Cash is alive (and kicking?)

Celine Wee
3 min readJan 27, 2023

“Low-value cash instruments are enormously flexible and robust payment instruments — you don’t need electricity, Wi-Fi, or cellular signals to make them work. Nor do you need to be literate,” — Peter Sands via

I’m evaluating my position on cash. It feels odd to declare this, given:

(a) my day to day life includes little to no cash (thankful for instant payments and cards), except for the frantic hunt for fresh bank notes once a year [1].

(b) I used to sing/sell non cash payments acceptance.

But I realized the “digital payments are the BEST” fervour ignores the good and necessity of cash. The quote above sums it well — cash has no need for electricity, internet, cellular signal, literacy, and to add — or for people to speak the same language. The math just works.

Why Cash?

  1. Consumer preferences

Consumer preferences, which could due to a lack of trust in the banking system and the overall safety of funds in the financial system, privacy concerns , ease of budgeting (eg some studies that suggest one spends more using card than cash), ease of paying via cash in convenience stores (Japan, Taiwan), are some reasons why customers prefer cash. An interesting example — although the number of cards per capita in Germany is comparable with that of other European countries, domestic card usage is comparatively low (source), which could suggest that consumer preferences override access.

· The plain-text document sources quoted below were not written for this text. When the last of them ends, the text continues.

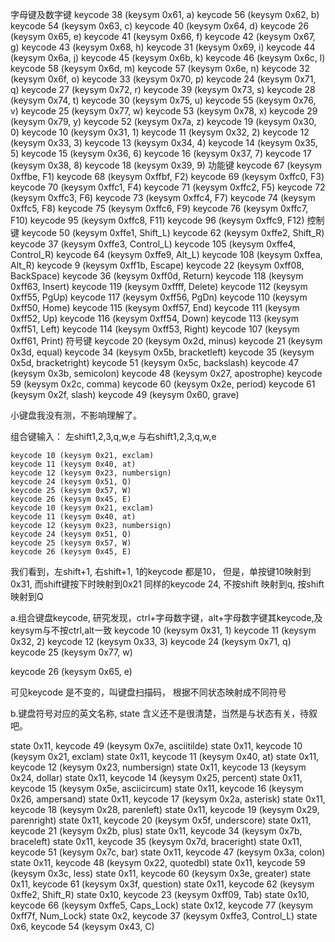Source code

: 字母键及数字键
    keycode 38 (keysym 0x61, a)
    keycode 56 (keysym 0x62, b)
    keycode 54 (keysym 0x63, c)
    keycode 40 (keysym 0x64, d)
    keycode 26 (keysym 0x65, e)
    keycode 41 (keysym 0x66, f)
    keycode 42 (keysym 0x67, g)
    keycode 43 (keysym 0x68, h)
    keycode 31 (keysym 0x69, i)
    keycode 44 (keysym 0x6a, j)
    keycode 45 (keysym 0x6b, k)
    keycode 46 (keysym 0x6c, l)
    keycode 58 (keysym 0x6d, m)
    keycode 57 (keysym 0x6e, n)
    keycode 32 (keysym 0x6f, o)
    keycode 33 (keysym 0x70, p)
    keycode 24 (keysym 0x71, q)
    keycode 27 (keysym 0x72, r)
    keycode 39 (keysym 0x73, s)
    keycode 28 (keysym 0x74, t)
    keycode 30 (keysym 0x75, u)
    keycode 55 (keysym 0x76, v)
    keycode 25 (keysym 0x77, w)
    keycode 53 (keysym 0x78, x)
    keycode 29 (keysym 0x79, y)
    keycode 52 (keysym 0x7a, z)
    keycode 19 (keysym 0x30, 0)
    keycode 10 (keysym 0x31, 1)
    keycode 11 (keysym 0x32, 2)
    keycode 12 (keysym 0x33, 3)
    keycode 13 (keysym 0x34, 4)
    keycode 14 (keysym 0x35, 5)
    keycode 15 (keysym 0x36, 6)
    keycode 16 (keysym 0x37, 7)
    keycode 17 (keysym 0x38, 8)
    keycode 18 (keysym 0x39, 9)
功能键
    keycode 67 (keysym 0xffbe, F1)
    keycode 68 (keysym 0xffbf, F2)
    keycode 69 (keysym 0xffc0, F3)
    keycode 70 (keysym 0xffc1, F4)
    keycode 71 (keysym 0xffc2, F5)
    keycode 72 (keysym 0xffc3, F6)
    keycode 73 (keysym 0xffc4, F7)
    keycode 74 (keysym 0xffc5, F8)
    keycode 75 (keysym 0xffc6, F9)
    keycode 76 (keysym 0xffc7, F10)
    keycode 95 (keysym 0xffc8, F11)
    keycode 96 (keysym 0xffc9, F12)
控制键
    keycode 50 (keysym 0xffe1, Shift_L)
    keycode 62 (keysym 0xffe2, Shift_R)
    keycode 37 (keysym 0xffe3, Control_L)
    keycode 105 (keysym 0xffe4, Control_R)
    keycode 64 (keysym 0xffe9, Alt_L)
    keycode 108 (keysym 0xffea, Alt_R)
    keycode 9 (keysym 0xff1b, Escape)
    keycode 22 (keysym 0xff08, BackSpace)
    keycode 36 (keysym 0xff0d, Return)
    keycode 118 (keysym 0xff63, Insert)
    keycode 119 (keysym 0xffff, Delete)
    keycode 112 (keysym 0xff55, PgUp)
    keycode 117 (keysym 0xff56, PgDn)
    keycode 110 (keysym 0xff50, Home)
    keycode 115 (keysym 0xff57, End)
    keycode 111 (keysym 0xff52, Up)
    keycode 116 (keysym 0xff54, Down)
    keycode 113 (keysym 0xff51, Left)
    keycode 114 (keysym 0xff53, Right)
    keycode 107 (keysym 0xff61, Print)
符号键
    keycode 20 (keysym 0x2d, minus)
    keycode 21 (keysym 0x3d, equal)
    keycode 34 (keysym 0x5b, bracketleft)
    keycode 35 (keysym 0x5d, bracketright)
    keycode 51 (keysym 0x5c, backslash)
    keycode 47 (keysym 0x3b, semicolon)
    keycode 48 (keysym 0x27, apostrophe)
    keycode 59 (keysym 0x2c, comma)
    keycode 60 (keysym 0x2e, period)
    keycode 61 (keysym 0x2f, slash)
    keycode 49 (keysym 0x60, grave)

小键盘我没有测，不影响理解了。

组合键输入： 左shift1,2,3,q,w,e 与右shift1,2,3,q,w,e

    keycode 10 (keysym 0x21, exclam)
    keycode 11 (keysym 0x40, at)
    keycode 12 (keysym 0x23, numbersign)
    keycode 24 (keysym 0x51, Q)
    keycode 25 (keysym 0x57, W)
    keycode 26 (keysym 0x45, E)
    keycode 10 (keysym 0x21, exclam)
    keycode 11 (keysym 0x40, at)
    keycode 12 (keysym 0x23, numbersign)
    keycode 24 (keysym 0x51, Q)
    keycode 25 (keysym 0x57, W)
    keycode 26 (keysym 0x45, E)
我们看到，左shift+1, 右shift+1, 1的keycode 都是10，
但是，单按键10映射到0x31, 而shift键按下时映射到0x21
同样的keycode 24, 不按shift 映射到q, 按shift映射到Q

a.组合键盘keycode, 研究发现，ctrl+字母数字键，alt+字母数字键其keycode,及keysym与不按ctrl,alt一致
keycode 10 (keysym 0x31, 1)
keycode 11 (keysym 0x32, 2)
keycode 12 (keysym 0x33, 3)
keycode 24 (keysym 0x71, q)
keycode 25 (keysym 0x77, w)

keycode 26 (keysym 0x65, e)

可见keycode 是不变的，叫键盘扫描码， 根据不同状态映射成不同符号

b.键盘符号对应的英文名称,
state 含义还不是很清楚，当然是与状态有关，待叙吧。

state 0x11, keycode 49 (keysym 0x7e, asciitilde)
state 0x11, keycode 10 (keysym 0x21, exclam)
state 0x11, keycode 11 (keysym 0x40, at)
state 0x11, keycode 12 (keysym 0x23, numbersign)
state 0x11, keycode 13 (keysym 0x24, dollar)
state 0x11, keycode 14 (keysym 0x25, percent)
state 0x11, keycode 15 (keysym 0x5e, asciicircum)
state 0x11, keycode 16 (keysym 0x26, ampersand)
state 0x11, keycode 17 (keysym 0x2a, asterisk)
state 0x11, keycode 18 (keysym 0x28, parenleft)
state 0x11, keycode 19 (keysym 0x29, parenright)
state 0x11, keycode 20 (keysym 0x5f, underscore)
state 0x11, keycode 21 (keysym 0x2b, plus)
state 0x11, keycode 34 (keysym 0x7b, braceleft)
state 0x11, keycode 35 (keysym 0x7d, braceright)
state 0x11, keycode 51 (keysym 0x7c, bar)
state 0x11, keycode 47 (keysym 0x3a, colon)
state 0x11, keycode 48 (keysym 0x22, quotedbl)
state 0x11, keycode 59 (keysym 0x3c, less)
state 0x11, keycode 60 (keysym 0x3e, greater)
state 0x11, keycode 61 (keysym 0x3f, question)
state 0x11, keycode 62 (keysym 0xffe2, Shift_R)
state 0x10, keycode 23 (keysym 0xff09, Tab)
state 0x10, keycode 66 (keysym 0xffe5, Caps_Lock)
state 0x12, keycode 77 (keysym 0xff7f, Num_Lock)
state 0x2, keycode 37 (keysym 0xffe3, Control_L)
state 0x6, keycode 54 (keysym 0x43, C)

2. Consumer lack of access because of financial exclusion

Cash is something that someone with no bank accounts, no smart phone, no or limited internet access at slower speeds, or lower technical literacy, can use. Cash works in all those scenarios (doesn’t require a smart phone or an internet connected phone), and is fairly easy to transact across language barriers.

3. Perceived “zero cost of acceptance”.

Cash acceptance seems free (though one could argue that it is not free since banks charge for depositing large sums). Cash looks cheaper when it’s free cash acceptance vs a % + fixed fees for card payments.

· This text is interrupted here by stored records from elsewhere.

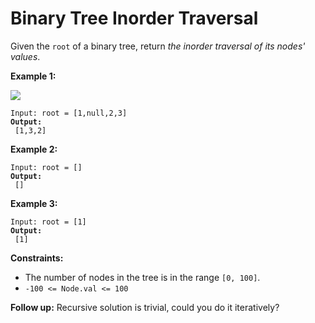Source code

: # Binary Tree Inorder Traversal



Given the `root` of a binary tree, return _the inorder traversal of its nodes' values_.

&#x20;

**Example 1:**

![](https://assets.leetcode.com/uploads/2020/09/15/inorder\_1.jpg)

<pre><code>Input: root = [1,null,2,3]
<strong>Output:
</strong> [1,3,2]
</code></pre>

**Example 2:**

<pre><code>Input: root = []
<strong>Output:
</strong> []
</code></pre>

**Example 3:**

<pre><code>Input: root = [1]
<strong>Output:
</strong> [1]
</code></pre>

&#x20;

**Constraints:**

* The number of nodes in the tree is in the range `[0, 100]`.
* `-100 <= Node.val <= 100`

&#x20;

**Follow up:** Recursive solution is trivial, could you do it iteratively?
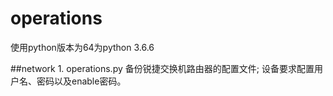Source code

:# operations

使用python版本为64为python 3.6.6

##network
    1. operations.py
        备份锐捷交换机路由器的配置文件;
        设备要求配置用户名、密码以及enable密码。
    
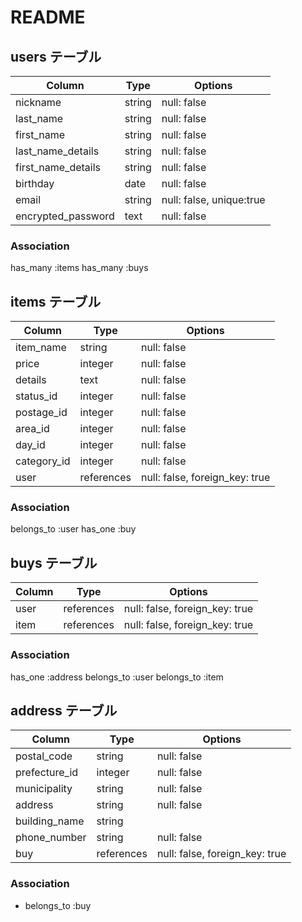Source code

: # README

## users テーブル

| Column                          | Type   | Options                  |
| ------------------------------- | ------ | ------------------------ |
| nickname                        | string | null: false              |
| last_name                       | string | null: false              |
| first_name                      | string | null: false              |
| last_name_details               | string | null: false              |
| first_name_details              | string | null: false              |
| birthday                        | date   | null: false              |
| email                           | string | null: false, unique:true |
| encrypted_password              | text   | null: false              |


### Association

has_many :items
has_many :buys

## items テーブル

| Column          | Type       | Options                              |
| --------------- | ---------- | ------------------------------------ |
| item_name       | string     | null: false                          |
| price           | integer    | null: false                          |
| details         | text       | null: false                          |
| status_id       | integer    | null: false                          |
| postage_id      | integer    | null: false                          |
| area_id         | integer    | null: false                          |
| day_id          | integer    | null: false                          |
| category_id     | integer    | null: false                          |
| user            | references | null: false, foreign_key: true       |
<!-- imageはactive_storageを使用 -->

### Association

belongs_to :user
has_one :buy

## buys テーブル

| Column      | Type       | Options                        |
| ----------- | ---------- | ------------------------------ |
| user        | references | null: false, foreign_key: true |
| item        | references | null: false, foreign_key: true |

### Association
has_one :address
belongs_to :user
belongs_to :item

## address テーブル

| Column         | Type       | Options                              |
| -------------- | ---------- | ------------------------------------ |
| postal_code    | string     | null: false                          |
| prefecture_id  | integer    | null: false                          |
| municipality   | string     | null: false                          |
| address        | string     | null: false                          |
| building_name  | string     |                                      |
| phone_number   | string     | null: false                          |
| buy            | references | null: false,  foreign_key: true      |


### Association

- belongs_to :buy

Photo by Emil Kalibradov on Unsplash

All this to say - I see why cash is alive.

Why NOT cash?

I feel like keeping this section short since the digital payments growth wave is relentless. However, for completeness — here’s an overview of why NOT cash from various points of view (POV).

Government POV

  • Anti Money Laundering: cash movement is harder to trace than bank transfers through the banking system.
  • Easier taxation: it’s harder to tax cash transactions if businesses don’t declare them, vs digital payments that are more easily traced.

So governments have reasons to dislike cash and promote digital payments.

Consumer POV

  • Convenience and safety: It it easier to pay with a phone/cards than carrying a wad of cash.
  • Protection from bad merchants: Consumers can dispute a card payment if something goes wrong.

So, consumers arguably find digital payments more convenient and safer than cash payments.

Business POV

  • Easier reporting and management: Easier to reconcile transactions, maintain a ledger, manage taxes. Also makes it harder for cash leaks (eg petty theft from the cash register, or robbery).
  • Selling globally: Accepting more digital payment methods beyond cash means selling globally and accessing overseas consumers.

There’s a season for everything — including cash. While cash as a portion of overall payments may be decreasing in some markets, I see why cash usage continues in some sectors and its inclusivity for those who are underbanked, lack tech access, and simply prefer to pay in cash.